_EXERCISE PROMPT_
Transcribe each record as written.
GIVEN RECORDS Block Start
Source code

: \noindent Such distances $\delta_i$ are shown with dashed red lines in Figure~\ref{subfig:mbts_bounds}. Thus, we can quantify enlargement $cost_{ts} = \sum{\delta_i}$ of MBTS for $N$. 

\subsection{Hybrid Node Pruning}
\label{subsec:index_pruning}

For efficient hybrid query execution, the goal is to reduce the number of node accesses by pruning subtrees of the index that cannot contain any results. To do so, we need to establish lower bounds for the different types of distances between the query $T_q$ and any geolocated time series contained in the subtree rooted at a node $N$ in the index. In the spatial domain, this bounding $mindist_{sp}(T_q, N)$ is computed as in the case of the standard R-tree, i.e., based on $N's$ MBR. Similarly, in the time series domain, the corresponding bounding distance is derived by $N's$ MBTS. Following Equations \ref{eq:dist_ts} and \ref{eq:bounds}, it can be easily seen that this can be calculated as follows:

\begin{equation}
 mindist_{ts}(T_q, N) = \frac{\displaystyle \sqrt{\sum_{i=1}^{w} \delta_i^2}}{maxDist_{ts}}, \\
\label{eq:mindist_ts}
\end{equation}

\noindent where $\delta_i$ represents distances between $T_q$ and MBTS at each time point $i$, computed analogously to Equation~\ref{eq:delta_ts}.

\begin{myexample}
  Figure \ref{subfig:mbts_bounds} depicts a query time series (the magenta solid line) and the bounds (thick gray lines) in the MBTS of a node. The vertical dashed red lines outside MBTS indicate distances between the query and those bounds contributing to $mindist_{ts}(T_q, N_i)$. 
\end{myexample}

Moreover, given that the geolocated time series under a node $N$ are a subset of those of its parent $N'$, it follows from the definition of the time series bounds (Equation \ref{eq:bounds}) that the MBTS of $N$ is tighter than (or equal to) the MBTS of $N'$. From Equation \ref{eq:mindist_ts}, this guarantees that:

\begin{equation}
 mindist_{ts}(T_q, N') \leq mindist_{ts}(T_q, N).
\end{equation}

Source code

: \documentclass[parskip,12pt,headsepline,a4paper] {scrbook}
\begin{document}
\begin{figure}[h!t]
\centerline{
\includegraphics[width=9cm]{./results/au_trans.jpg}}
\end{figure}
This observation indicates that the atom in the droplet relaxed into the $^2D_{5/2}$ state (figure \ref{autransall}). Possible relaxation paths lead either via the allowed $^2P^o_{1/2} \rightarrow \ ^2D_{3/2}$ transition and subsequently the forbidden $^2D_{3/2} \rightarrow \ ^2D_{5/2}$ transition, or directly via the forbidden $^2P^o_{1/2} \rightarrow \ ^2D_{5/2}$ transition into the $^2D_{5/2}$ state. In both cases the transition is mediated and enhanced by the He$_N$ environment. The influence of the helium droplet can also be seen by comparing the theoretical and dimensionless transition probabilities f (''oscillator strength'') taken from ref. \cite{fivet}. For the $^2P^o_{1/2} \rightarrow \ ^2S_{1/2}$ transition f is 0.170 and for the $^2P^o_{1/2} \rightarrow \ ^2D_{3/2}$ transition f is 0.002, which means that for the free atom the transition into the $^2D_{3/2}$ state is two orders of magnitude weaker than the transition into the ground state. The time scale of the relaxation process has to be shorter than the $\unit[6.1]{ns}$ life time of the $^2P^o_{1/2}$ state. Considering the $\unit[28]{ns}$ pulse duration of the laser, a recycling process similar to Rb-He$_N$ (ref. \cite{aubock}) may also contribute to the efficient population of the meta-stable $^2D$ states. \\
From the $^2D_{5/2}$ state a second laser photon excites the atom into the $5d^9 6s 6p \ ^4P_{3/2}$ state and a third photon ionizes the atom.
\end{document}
GIVEN RECORDS Block End
_WRITTEN SOLUTION_
Source code

: \noindent Such distances $\delta_i$ are shown with dashed red lines in Figure~\ref{subfig:mbts_bounds}. Thus, we can quantify enlargement $cost_{ts} = \sum{\delta_i}$ of MBTS for $N$. 

\subsection{Hybrid Node Pruning}
\label{subsec:index_pruning}

For efficient hybrid query execution, the goal is to reduce the number of node accesses by pruning subtrees of the index that cannot contain any results. To do so, we need to establish lower bounds for the different types of distances between the query $T_q$ and any geolocated time series contained in the subtree rooted at a node $N$ in the index. In the spatial domain, this bounding $mindist_{sp}(T_q, N)$ is computed as in the case of the standard R-tree, i.e., based on $N's$ MBR. Similarly, in the time series domain, the corresponding bounding distance is derived by $N's$ MBTS. Following Equations \ref{eq:dist_ts} and \ref{eq:bounds}, it can be easily seen that this can be calculated as follows:

\begin{equation}
 mindist_{ts}(T_q, N) = \frac{\displaystyle \sqrt{\sum_{i=1}^{w} \delta_i^2}}{maxDist_{ts}}, \\
\label{eq:mindist_ts}
\end{equation}

\noindent where $\delta_i$ represents distances between $T_q$ and MBTS at each time point $i$, computed analogously to Equation~\ref{eq:delta_ts}.

\begin{myexample}
  Figure \ref{subfig:mbts_bounds} depicts a query time series (the magenta solid line) and the bounds (thick gray lines) in the MBTS of a node. The vertical dashed red lines outside MBTS indicate distances between the query and those bounds contributing to $mindist_{ts}(T_q, N_i)$. 
\end{myexample}

Moreover, given that the geolocated time series under a node $N$ are a subset of those of its parent $N'$, it follows from the definition of the time series bounds (Equation \ref{eq:bounds}) that the MBTS of $N$ is tighter than (or equal to) the MBTS of $N'$. From Equation \ref{eq:mindist_ts}, this guarantees that:

\begin{equation}
 mindist_{ts}(T_q, N') \leq mindist_{ts}(T_q, N).
\end{equation}

Source code

: \documentclass[parskip,12pt,headsepline,a4paper] {scrbook}
\begin{document}
\begin{figure}[h!t]
\centerline{
\includegraphics[width=9cm]{./results/au_trans.jpg}}
\end{figure}
This observation indicates that the atom in the droplet relaxed into the $^2D_{5/2}$ state (figure \ref{autransall}). Possible relaxation paths lead either via the allowed $^2P^o_{1/2} \rightarrow \ ^2D_{3/2}$ transition and subsequently the forbidden $^2D_{3/2} \rightarrow \ ^2D_{5/2}$ transition, or directly via the forbidden $^2P^o_{1/2} \rightarrow \ ^2D_{5/2}$ transition into the $^2D_{5/2}$ state. In both cases the transition is mediated and enhanced by the He$_N$ environment. The influence of the helium droplet can also be seen by comparing the theoretical and dimensionless transition probabilities f (''oscillator strength'') taken from ref. \cite{fivet}. For the $^2P^o_{1/2} \rightarrow \ ^2S_{1/2}$ transition f is 0.170 and for the $^2P^o_{1/2} \rightarrow \ ^2D_{3/2}$ transition f is 0.002, which means that for the free atom the transition into the $^2D_{3/2}$ state is two orders of magnitude weaker than the transition into the ground state. The time scale of the relaxation process has to be shorter than the $\unit[6.1]{ns}$ life time of the $^2P^o_{1/2}$ state. Considering the $\unit[28]{ns}$ pulse duration of the laser, a recycling process similar to Rb-He$_N$ (ref. \cite{aubock}) may also contribute to the efficient population of the meta-stable $^2D$ states. \\
From the $^2D_{5/2}$ state a second laser photon excites the atom into the $5d^9 6s 6p \ ^4P_{3/2}$ state and a third photon ionizes the atom.
\end{document}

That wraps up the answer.